> _Description of the task_: Without any pictures, output the records exactly as they are.

> _Records for the exercise_:
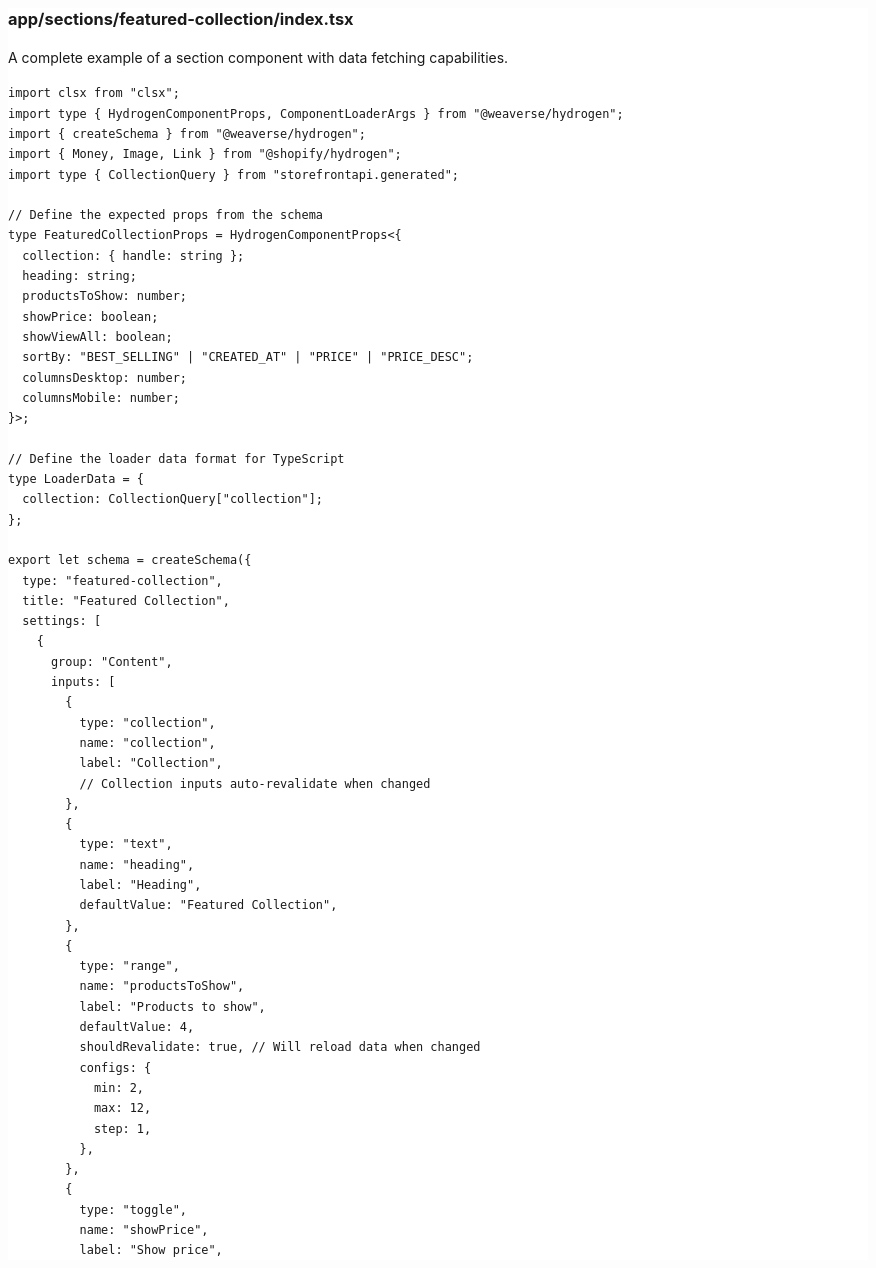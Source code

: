 
### app/sections/featured-collection/index.tsx

A complete example of a section component with data fetching capabilities.

```tsx
import clsx from "clsx";
import type { HydrogenComponentProps, ComponentLoaderArgs } from "@weaverse/hydrogen";
import { createSchema } from "@weaverse/hydrogen";
import { Money, Image, Link } from "@shopify/hydrogen";
import type { CollectionQuery } from "storefrontapi.generated";

// Define the expected props from the schema
type FeaturedCollectionProps = HydrogenComponentProps<{
  collection: { handle: string };
  heading: string;
  productsToShow: number;
  showPrice: boolean;
  showViewAll: boolean;
  sortBy: "BEST_SELLING" | "CREATED_AT" | "PRICE" | "PRICE_DESC";
  columnsDesktop: number;
  columnsMobile: number;
}>;

// Define the loader data format for TypeScript
type LoaderData = {
  collection: CollectionQuery["collection"];
};

export let schema = createSchema({
  type: "featured-collection",
  title: "Featured Collection",
  settings: [
    {
      group: "Content",
      inputs: [
        {
          type: "collection",
          name: "collection",
          label: "Collection",
          // Collection inputs auto-revalidate when changed
        },
        {
          type: "text",
          name: "heading",
          label: "Heading",
          defaultValue: "Featured Collection",
        },
        {
          type: "range",
          name: "productsToShow",
          label: "Products to show",
          defaultValue: 4,
          shouldRevalidate: true, // Will reload data when changed
          configs: {
            min: 2,
            max: 12,
            step: 1,
          },
        },
        {
          type: "toggle",
          name: "showPrice",
          label: "Show price",
```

> _Solved exercise_:
Source code

: 
### app/sections/featured-collection/index.tsx

A complete example of a section component with data fetching capabilities.

```tsx
import clsx from "clsx";
import type { HydrogenComponentProps, ComponentLoaderArgs } from "@weaverse/hydrogen";
import { createSchema } from "@weaverse/hydrogen";
import { Money, Image, Link } from "@shopify/hydrogen";
import type { CollectionQuery } from "storefrontapi.generated";

// Define the expected props from the schema
type FeaturedCollectionProps = HydrogenComponentProps<{
  collection: { handle: string };
  heading: string;
  productsToShow: number;
  showPrice: boolean;
  showViewAll: boolean;
  sortBy: "BEST_SELLING" | "CREATED_AT" | "PRICE" | "PRICE_DESC";
  columnsDesktop: number;
  columnsMobile: number;
}>;

// Define the loader data format for TypeScript
type LoaderData = {
  collection: CollectionQuery["collection"];
};

export let schema = createSchema({
  type: "featured-collection",
  title: "Featured Collection",
  settings: [
    {
      group: "Content",
      inputs: [
        {
          type: "collection",
          name: "collection",
          label: "Collection",
          // Collection inputs auto-revalidate when changed
        },
        {
          type: "text",
          name: "heading",
          label: "Heading",
          defaultValue: "Featured Collection",
        },
        {
          type: "range",
          name: "productsToShow",
          label: "Products to show",
          defaultValue: 4,
          shouldRevalidate: true, // Will reload data when changed
          configs: {
            min: 2,
            max: 12,
            step: 1,
          },
        },
        {
          type: "toggle",
          name: "showPrice",
          label: "Show price",
```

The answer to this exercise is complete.